ABSTRACT
This article interrogates the connections between caste and gig economy, and how these connections play out in the political actions by youth in the erstwhile mill-neighbourhoods in the western Indian city of Ahmedabad, in the state of Gujarat. It asks, how do the gig-economy workers from the lower castes navigate in the highly caste segregated urban spaces of Ahmedabad? What drives them to join their own caste collectives while looking for gig work in the city? The article explains through ethnographic inquiries that while the recent emergence of the gig economy provides the young jobseekers from the lower castes an escape route from the caste-based occupations in the rural, their caste identities are strategically masked and highlighted in informing their choices, political aspirations and economic anxieties while navigating in the urban. The unpredictable and uncertain nature of the contractual work consolidates caste and kinship networks to get work and information about available work in the urban gig economy.
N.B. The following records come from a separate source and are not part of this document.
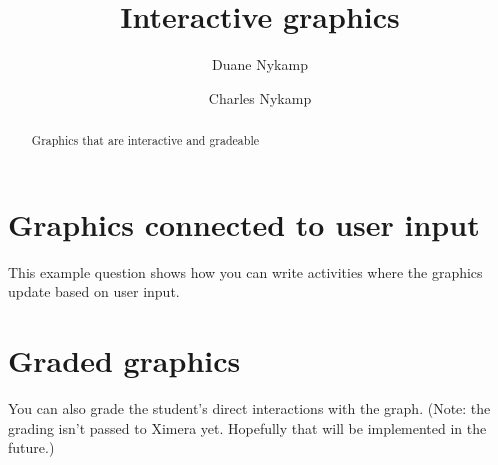 \documentclass{ximera}
\title{Interactive graphics}
\author{Duane Nykamp \and Charles Nykamp}
\begin{document}
\begin{abstract}
  Graphics that are interactive and gradeable
\end{abstract}
\maketitle
\label{xim:doenetDemo}

\section{Graphics connected to user input}
This example question shows how you can write activities where the graphics update based on user input.


\section{Graded graphics}
You can also grade the student's direct interactions with the graph. (Note: the grading isn't passed to Ximera yet. Hopefully that will be implemented in the future.)

\end{document}
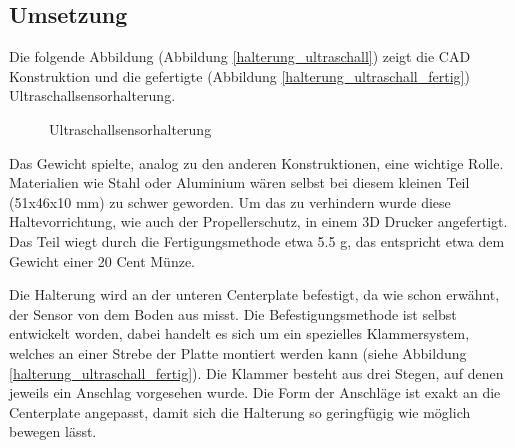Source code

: 	\subsection{Umsetzung}

	Die folgende Abbildung (Abbildung \ref{halterung_ultraschall}) zeigt die CAD Konstruktion und die gefertigte (Abbildung \ref{halterung_ultraschall_fertig}) Ultraschallsensorhalterung.

			\begin{figure}[H]
				\begin{centering}
				\par\end{centering}
				\caption{Ultraschallsensorhalterung}
				\label{Halterung_Ultraschallsensor}
			\end{figure}

	Das Gewicht spielte, analog zu den anderen Konstruktionen, eine wichtige Rolle.
	Materialien wie Stahl oder Aluminium wären selbst bei diesem kleinen Teil (51x46x10 mm) zu schwer geworden.
	Um das zu verhindern wurde diese Haltevorrichtung, wie auch der Propellerschutz, in einem 3D Drucker angefertigt.
	Das Teil wiegt durch die Fertigungsmethode etwa 5.5 g, das entspricht etwa dem Gewicht einer 20 Cent Münze.

	Die Halterung wird an der unteren Centerplate befestigt, da wie schon erwähnt, der Sensor von dem Boden aus misst.
	Die Befestigungsmethode ist selbst entwickelt worden, dabei handelt es sich um ein spezielles Klammersystem, welches an einer Strebe der Platte montiert werden kann (siehe Abbildung \ref{halterung_ultraschall_fertig}).
	Die Klammer besteht aus drei Stegen, auf denen jeweils ein Anschlag vorgesehen wurde.
	Die Form der Anschläge ist  exakt an die Centerplate angepasst, damit sich die Halterung so geringfügig wie möglich bewegen lässt.


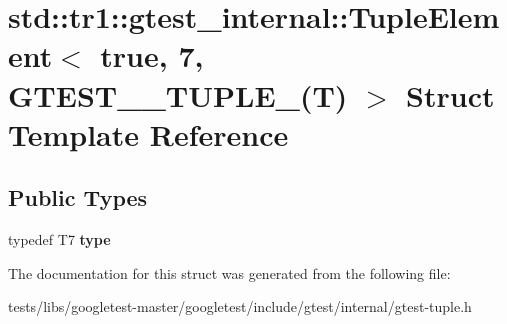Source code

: \hypertarget{structstd_1_1tr1_1_1gtest__internal_1_1TupleElement_3_01true_00_017_00_01GTEST__10__TUPLE___07T_08_01_4}{}\section{std\+:\+:tr1\+:\+:gtest\+\_\+internal\+:\+:Tuple\+Element$<$ true, 7, G\+T\+E\+S\+T\+\_\+\_\+\+T\+U\+P\+L\+E\+\_\+(T) $>$ Struct Template Reference}
\label{structstd_1_1tr1_1_1gtest__internal_1_1TupleElement_3_01true_00_017_00_01GTEST__10__TUPLE___07T_08_01_4}
\subsection*{Public Types}
\begin{DoxyCompactItemize}
\item 
\mbox{\label{structstd_1_1tr1_1_1gtest__internal_1_1TupleElement_3_01true_00_017_00_01GTEST__10__TUPLE___07T_08_01_4_afc625b9bf1ae4c5c51a968134dc9b30a}} 
typedef T7 {\bfseries type}
\end{DoxyCompactItemize}


The documentation for this struct was generated from the following file\+:\begin{DoxyCompactItemize}
\item 
tests/libs/googletest-\/master/googletest/include/gtest/internal/gtest-\/tuple.\+h\end{DoxyCompactItemize}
This in turn facilitates a renewed political activism of the youth in the urban neighbourhoods that strengthens caste politics in the region.
Disclosure statement
No potential conflict of interest was reported by the author(s).
Notes
1. All the interlocutors’ first names have been changed in the paper, and their surnames (caste-names) have been kept intact.
2. Caste is defined as a social framework of differentiation where the constituting units are marked by endogamy and the ascribed differences are maintained by ritualised socio-cultural practices. Sub-castes are often associated with hereditary occupational specialisation that are difficult to escape by the members in a caste-based economy.
3. The term ‘Dalit’ means broken and oppressed people and refers to former untouchable castes in India.
4. My doctoral fieldwork was conducted between 2015 and 2018.